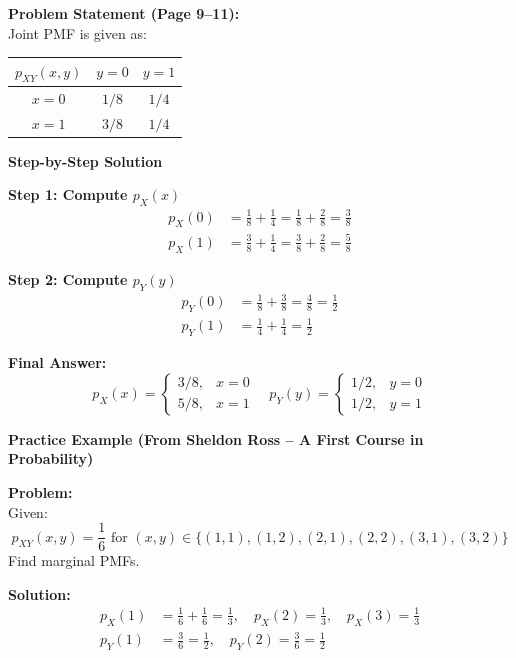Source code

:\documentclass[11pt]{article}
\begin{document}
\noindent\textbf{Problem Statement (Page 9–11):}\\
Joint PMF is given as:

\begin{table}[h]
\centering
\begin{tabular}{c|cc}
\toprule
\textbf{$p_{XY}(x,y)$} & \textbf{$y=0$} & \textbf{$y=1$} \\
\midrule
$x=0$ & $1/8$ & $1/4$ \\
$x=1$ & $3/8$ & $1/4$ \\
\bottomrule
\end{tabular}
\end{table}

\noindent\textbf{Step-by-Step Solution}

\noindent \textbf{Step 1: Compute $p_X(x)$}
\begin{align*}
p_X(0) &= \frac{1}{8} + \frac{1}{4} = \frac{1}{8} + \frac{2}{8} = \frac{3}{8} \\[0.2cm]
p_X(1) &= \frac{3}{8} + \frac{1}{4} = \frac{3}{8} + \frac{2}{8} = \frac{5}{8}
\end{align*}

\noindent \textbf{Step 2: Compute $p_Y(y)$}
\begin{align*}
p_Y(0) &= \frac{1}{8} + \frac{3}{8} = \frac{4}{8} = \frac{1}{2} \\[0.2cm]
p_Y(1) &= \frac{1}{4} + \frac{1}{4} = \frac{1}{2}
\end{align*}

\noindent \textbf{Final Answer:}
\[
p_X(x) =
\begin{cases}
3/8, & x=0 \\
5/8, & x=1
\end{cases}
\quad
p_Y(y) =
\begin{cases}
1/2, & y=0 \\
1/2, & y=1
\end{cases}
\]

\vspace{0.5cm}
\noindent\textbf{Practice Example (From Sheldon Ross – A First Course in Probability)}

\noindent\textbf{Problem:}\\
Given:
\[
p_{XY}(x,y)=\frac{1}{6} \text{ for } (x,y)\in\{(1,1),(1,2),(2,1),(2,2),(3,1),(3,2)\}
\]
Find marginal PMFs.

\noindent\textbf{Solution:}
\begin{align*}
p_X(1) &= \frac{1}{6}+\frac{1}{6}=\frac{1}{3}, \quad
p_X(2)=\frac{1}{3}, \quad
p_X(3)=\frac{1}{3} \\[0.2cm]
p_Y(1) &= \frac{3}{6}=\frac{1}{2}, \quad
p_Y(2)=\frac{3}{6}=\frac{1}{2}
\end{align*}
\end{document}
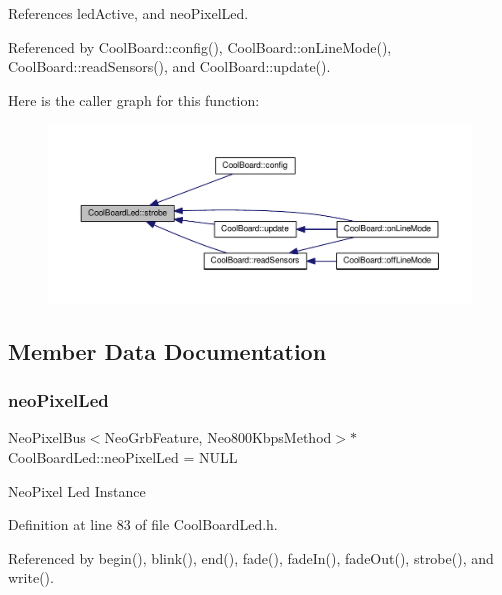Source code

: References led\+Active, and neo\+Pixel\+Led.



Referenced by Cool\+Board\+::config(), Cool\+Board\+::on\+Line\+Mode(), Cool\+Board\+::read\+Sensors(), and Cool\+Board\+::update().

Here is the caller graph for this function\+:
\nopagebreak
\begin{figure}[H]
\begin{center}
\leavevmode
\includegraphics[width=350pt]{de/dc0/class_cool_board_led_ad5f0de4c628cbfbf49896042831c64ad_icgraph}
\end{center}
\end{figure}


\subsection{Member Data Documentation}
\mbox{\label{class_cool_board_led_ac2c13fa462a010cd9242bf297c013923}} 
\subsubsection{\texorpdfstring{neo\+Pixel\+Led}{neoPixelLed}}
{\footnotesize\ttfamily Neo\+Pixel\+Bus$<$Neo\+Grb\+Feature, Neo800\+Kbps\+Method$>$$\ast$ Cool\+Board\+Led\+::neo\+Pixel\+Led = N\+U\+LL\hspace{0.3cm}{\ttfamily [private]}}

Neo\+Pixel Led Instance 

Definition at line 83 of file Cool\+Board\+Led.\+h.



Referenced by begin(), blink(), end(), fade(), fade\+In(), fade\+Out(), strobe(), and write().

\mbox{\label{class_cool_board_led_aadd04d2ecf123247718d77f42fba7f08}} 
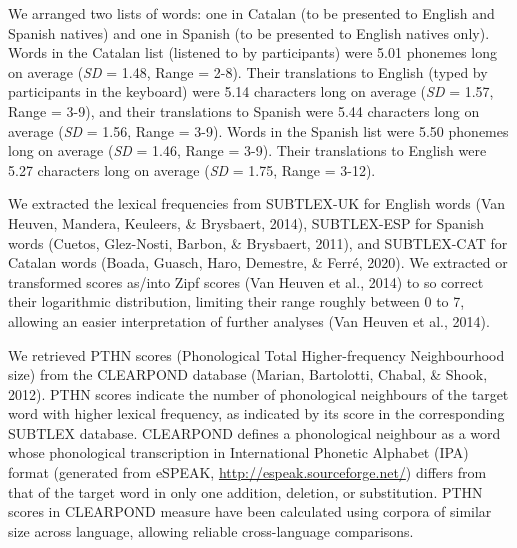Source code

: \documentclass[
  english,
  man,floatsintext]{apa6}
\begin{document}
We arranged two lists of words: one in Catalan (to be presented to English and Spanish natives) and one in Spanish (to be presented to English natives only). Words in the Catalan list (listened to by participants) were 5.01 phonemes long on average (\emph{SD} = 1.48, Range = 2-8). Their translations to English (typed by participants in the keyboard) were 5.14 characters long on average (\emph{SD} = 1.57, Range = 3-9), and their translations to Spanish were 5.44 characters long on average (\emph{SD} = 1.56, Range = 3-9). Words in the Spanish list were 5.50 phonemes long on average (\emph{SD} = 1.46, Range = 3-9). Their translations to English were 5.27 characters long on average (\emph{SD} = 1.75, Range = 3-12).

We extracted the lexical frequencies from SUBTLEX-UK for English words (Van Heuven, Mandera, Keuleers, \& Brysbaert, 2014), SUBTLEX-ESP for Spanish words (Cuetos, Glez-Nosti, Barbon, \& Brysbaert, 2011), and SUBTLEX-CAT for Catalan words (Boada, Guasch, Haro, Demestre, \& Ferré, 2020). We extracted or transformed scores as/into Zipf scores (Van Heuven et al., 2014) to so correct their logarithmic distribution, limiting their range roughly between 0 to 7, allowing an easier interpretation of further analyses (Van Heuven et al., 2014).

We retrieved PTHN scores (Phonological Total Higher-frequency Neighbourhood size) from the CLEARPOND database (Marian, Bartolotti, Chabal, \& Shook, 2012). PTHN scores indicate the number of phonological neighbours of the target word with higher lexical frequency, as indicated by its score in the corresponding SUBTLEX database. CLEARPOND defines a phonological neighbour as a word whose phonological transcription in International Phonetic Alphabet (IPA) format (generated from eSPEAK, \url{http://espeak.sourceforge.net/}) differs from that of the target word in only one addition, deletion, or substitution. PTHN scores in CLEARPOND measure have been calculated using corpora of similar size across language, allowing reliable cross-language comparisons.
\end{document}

________________

## WHAT THE TASK REQUIRES
A verbatim transcription is needed of the lines above, starting at the line with "Joint PMF is" and ending at the line with "Example (From Sheldon", both included, and of nothing else.

## ANSWER TO THIS EXERCISE
Joint PMF is given as:

\begin{table}[h]
\centering
\begin{tabular}{c|cc}
\toprule
\textbf{$p_{XY}(x,y)$} & \textbf{$y=0$} & \textbf{$y=1$} \\
\midrule
$x=0$ & $1/8$ & $1/4$ \\
$x=1$ & $3/8$ & $1/4$ \\
\bottomrule
\end{tabular}
\end{table}

\noindent\textbf{Step-by-Step Solution}

\noindent \textbf{Step 1: Compute $p_X(x)$}
\begin{align*}
p_X(0) &= \frac{1}{8} + \frac{1}{4} = \frac{1}{8} + \frac{2}{8} = \frac{3}{8} \\[0.2cm]
p_X(1) &= \frac{3}{8} + \frac{1}{4} = \frac{3}{8} + \frac{2}{8} = \frac{5}{8}
\end{align*}

\noindent \textbf{Step 2: Compute $p_Y(y)$}
\begin{align*}
p_Y(0) &= \frac{1}{8} + \frac{3}{8} = \frac{4}{8} = \frac{1}{2} \\[0.2cm]
p_Y(1) &= \frac{1}{4} + \frac{1}{4} = \frac{1}{2}
\end{align*}

\noindent \textbf{Final Answer:}
\[
p_X(x) =
\begin{cases}
3/8, & x=0 \\
5/8, & x=1
\end{cases}
\quad
p_Y(y) =
\begin{cases}
1/2, & y=0 \\
1/2, & y=1
\end{cases}
\]

\vspace{0.5cm}
\noindent\textbf{Practice Example (From Sheldon Ross – A First Course in Probability)}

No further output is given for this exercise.